Note: This is a daily stock update and the information stands true as of 17/10/25, 09:00 CET.
Company Update:
Essilor posted its best-ever quarterly sales with Q3 sales at €6.9bn, up 11.1% lfl (and 6.7% reported due to FX headwind). Stunning growth in North America with lfl sales up 12% (5% reported), clearly better than expected. The company stated that 4% of this growth came from wearables, though the definition of “wearables” remains unclear. Importantly, they haven’t disclosed how much of this growth is due to tariff pass-through. Yet, the fact that volumes seem to be resilient even with a significant price increase is encouraging. The company reaffirmed its mid-term guidance for 2026 — which is almost already achieved. According to our analyst on the name, they are unlikely to revise the guidance upward, as the USD devaluation is expected to significantly impact results in 2026.
Expert Opinion:
Momentum is really strong and the hype around the Meta/Ray Ban products cannot be denied.
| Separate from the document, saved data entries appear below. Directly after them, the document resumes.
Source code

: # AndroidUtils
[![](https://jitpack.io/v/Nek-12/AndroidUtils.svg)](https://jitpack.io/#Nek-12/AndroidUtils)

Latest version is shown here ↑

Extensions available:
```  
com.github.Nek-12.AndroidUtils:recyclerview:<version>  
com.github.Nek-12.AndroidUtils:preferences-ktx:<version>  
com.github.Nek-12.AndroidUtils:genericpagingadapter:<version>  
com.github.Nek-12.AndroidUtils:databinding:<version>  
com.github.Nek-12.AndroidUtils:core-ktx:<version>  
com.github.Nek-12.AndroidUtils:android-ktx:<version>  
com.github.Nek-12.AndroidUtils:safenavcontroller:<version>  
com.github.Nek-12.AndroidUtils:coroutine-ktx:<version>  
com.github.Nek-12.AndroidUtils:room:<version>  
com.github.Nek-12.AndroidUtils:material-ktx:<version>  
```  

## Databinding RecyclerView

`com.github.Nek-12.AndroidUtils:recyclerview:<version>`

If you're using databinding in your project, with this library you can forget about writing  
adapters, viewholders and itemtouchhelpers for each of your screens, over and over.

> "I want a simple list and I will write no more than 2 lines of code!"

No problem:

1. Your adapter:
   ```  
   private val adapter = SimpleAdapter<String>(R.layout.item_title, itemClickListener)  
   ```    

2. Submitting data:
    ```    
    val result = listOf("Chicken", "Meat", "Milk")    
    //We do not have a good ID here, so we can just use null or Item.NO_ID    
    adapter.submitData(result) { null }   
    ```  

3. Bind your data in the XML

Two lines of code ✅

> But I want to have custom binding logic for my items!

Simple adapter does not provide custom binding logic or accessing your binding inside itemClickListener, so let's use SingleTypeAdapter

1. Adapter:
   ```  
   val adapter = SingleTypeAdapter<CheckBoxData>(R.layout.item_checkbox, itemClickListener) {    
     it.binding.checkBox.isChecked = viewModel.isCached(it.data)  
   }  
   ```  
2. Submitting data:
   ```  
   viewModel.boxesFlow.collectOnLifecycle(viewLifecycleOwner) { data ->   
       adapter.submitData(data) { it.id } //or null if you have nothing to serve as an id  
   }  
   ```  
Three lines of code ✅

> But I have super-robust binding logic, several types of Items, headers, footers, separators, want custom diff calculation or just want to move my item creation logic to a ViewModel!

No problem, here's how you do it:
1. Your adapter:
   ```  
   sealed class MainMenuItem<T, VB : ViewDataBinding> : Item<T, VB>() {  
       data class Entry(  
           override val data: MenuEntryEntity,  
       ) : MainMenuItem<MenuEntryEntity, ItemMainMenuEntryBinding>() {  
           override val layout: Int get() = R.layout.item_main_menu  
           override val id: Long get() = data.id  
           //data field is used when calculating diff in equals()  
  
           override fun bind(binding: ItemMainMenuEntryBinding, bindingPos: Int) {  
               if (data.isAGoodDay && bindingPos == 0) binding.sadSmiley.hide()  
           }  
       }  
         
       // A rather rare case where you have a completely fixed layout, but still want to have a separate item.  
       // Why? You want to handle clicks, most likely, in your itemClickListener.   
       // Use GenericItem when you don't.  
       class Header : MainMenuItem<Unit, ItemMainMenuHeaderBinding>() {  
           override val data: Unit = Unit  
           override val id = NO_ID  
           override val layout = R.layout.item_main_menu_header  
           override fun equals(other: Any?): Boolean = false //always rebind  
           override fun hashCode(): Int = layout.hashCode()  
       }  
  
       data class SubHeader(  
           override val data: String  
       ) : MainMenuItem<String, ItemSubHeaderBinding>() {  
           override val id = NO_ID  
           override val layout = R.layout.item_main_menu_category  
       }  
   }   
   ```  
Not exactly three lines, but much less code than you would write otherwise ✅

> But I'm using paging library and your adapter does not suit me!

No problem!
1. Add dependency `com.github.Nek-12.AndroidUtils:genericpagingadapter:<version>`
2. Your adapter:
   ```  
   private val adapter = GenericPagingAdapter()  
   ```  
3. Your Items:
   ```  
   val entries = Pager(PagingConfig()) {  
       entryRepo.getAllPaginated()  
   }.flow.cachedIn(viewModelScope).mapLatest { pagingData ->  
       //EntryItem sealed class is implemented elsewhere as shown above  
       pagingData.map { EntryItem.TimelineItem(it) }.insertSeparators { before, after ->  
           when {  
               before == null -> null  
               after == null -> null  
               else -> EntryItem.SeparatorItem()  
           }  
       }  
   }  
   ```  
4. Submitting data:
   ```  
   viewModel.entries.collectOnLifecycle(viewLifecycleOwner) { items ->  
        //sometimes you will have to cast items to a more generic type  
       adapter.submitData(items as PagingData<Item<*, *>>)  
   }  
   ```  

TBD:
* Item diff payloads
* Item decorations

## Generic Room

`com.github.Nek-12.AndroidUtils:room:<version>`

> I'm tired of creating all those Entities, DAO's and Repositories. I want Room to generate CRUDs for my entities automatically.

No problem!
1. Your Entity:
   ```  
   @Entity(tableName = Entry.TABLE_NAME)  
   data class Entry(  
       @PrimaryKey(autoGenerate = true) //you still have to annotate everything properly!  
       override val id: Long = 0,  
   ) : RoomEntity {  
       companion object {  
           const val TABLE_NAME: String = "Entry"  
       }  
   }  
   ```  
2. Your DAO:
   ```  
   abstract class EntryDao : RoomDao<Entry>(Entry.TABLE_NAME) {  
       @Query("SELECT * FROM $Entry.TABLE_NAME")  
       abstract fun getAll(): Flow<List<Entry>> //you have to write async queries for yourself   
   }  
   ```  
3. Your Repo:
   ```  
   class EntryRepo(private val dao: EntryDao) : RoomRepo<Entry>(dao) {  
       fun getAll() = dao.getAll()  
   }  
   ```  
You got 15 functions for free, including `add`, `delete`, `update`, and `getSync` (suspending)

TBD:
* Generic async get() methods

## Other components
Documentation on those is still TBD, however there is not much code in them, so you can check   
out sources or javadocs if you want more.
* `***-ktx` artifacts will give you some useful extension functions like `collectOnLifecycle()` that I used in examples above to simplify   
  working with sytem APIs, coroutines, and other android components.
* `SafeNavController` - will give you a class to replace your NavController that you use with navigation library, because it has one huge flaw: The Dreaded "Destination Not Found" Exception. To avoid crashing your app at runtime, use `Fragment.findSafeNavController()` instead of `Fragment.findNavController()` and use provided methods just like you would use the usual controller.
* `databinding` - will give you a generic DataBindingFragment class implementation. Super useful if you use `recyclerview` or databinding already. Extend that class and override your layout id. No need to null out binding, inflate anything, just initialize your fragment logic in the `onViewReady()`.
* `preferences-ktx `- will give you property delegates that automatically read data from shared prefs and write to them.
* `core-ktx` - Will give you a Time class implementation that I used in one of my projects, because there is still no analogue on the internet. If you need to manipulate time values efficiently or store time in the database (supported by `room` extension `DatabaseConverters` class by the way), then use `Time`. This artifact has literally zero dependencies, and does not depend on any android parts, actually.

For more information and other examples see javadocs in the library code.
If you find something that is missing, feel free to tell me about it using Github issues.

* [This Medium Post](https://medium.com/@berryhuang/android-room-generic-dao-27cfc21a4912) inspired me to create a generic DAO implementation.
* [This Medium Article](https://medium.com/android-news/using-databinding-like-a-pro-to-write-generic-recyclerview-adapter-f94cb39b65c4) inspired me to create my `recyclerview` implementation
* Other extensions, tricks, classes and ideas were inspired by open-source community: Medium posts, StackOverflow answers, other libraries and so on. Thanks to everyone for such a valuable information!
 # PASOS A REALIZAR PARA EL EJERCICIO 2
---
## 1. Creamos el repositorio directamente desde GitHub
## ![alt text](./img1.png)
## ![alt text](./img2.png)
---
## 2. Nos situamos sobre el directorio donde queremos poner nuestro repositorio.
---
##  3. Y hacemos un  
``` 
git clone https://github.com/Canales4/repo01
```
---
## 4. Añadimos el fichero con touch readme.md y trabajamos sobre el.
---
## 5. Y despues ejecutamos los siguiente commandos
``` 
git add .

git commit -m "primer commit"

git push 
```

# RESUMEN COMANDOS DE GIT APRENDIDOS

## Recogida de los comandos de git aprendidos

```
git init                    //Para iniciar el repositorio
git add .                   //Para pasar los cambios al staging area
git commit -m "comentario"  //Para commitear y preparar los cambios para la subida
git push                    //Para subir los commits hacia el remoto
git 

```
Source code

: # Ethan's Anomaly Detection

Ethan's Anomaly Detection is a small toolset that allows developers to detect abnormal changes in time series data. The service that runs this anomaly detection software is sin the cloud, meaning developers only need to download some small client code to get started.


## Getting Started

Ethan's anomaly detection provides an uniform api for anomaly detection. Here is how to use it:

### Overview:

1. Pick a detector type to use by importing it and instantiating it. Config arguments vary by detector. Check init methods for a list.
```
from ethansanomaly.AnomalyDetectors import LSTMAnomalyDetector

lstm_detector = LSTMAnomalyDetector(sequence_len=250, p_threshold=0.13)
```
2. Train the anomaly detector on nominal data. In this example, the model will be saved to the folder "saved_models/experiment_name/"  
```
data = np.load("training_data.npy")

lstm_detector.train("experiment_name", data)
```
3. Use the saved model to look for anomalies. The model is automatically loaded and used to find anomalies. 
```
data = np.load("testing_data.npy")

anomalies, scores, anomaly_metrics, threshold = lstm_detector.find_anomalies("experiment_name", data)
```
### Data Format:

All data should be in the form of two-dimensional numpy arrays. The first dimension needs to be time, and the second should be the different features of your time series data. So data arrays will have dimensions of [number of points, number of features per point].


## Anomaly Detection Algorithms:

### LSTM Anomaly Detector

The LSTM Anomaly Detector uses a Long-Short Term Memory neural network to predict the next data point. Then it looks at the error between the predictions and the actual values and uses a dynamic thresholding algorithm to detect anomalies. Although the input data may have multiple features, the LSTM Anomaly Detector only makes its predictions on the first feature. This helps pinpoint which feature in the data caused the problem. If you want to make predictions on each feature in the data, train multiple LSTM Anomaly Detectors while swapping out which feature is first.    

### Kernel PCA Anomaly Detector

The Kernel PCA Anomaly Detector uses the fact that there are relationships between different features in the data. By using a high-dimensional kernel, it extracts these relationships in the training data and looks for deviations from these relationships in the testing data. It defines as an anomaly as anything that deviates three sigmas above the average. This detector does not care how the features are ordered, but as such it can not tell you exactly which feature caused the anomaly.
Yet, this is clearly priced in the valuation with PE 25/26 and 27 at 43.1x, 39.5x and 36.4x. Our expert would tend to align with our analyst's opinion. He loves the company and the products as well as the strategy and its execution, but the price is simply too expensive to buy it here. Unless you expect that Meta will eventually take over Essilor, our expert sees very little upside (that is after today's expected rise in price) and he would take some profit on the name. We have a fair value/ target price of €296 on the name.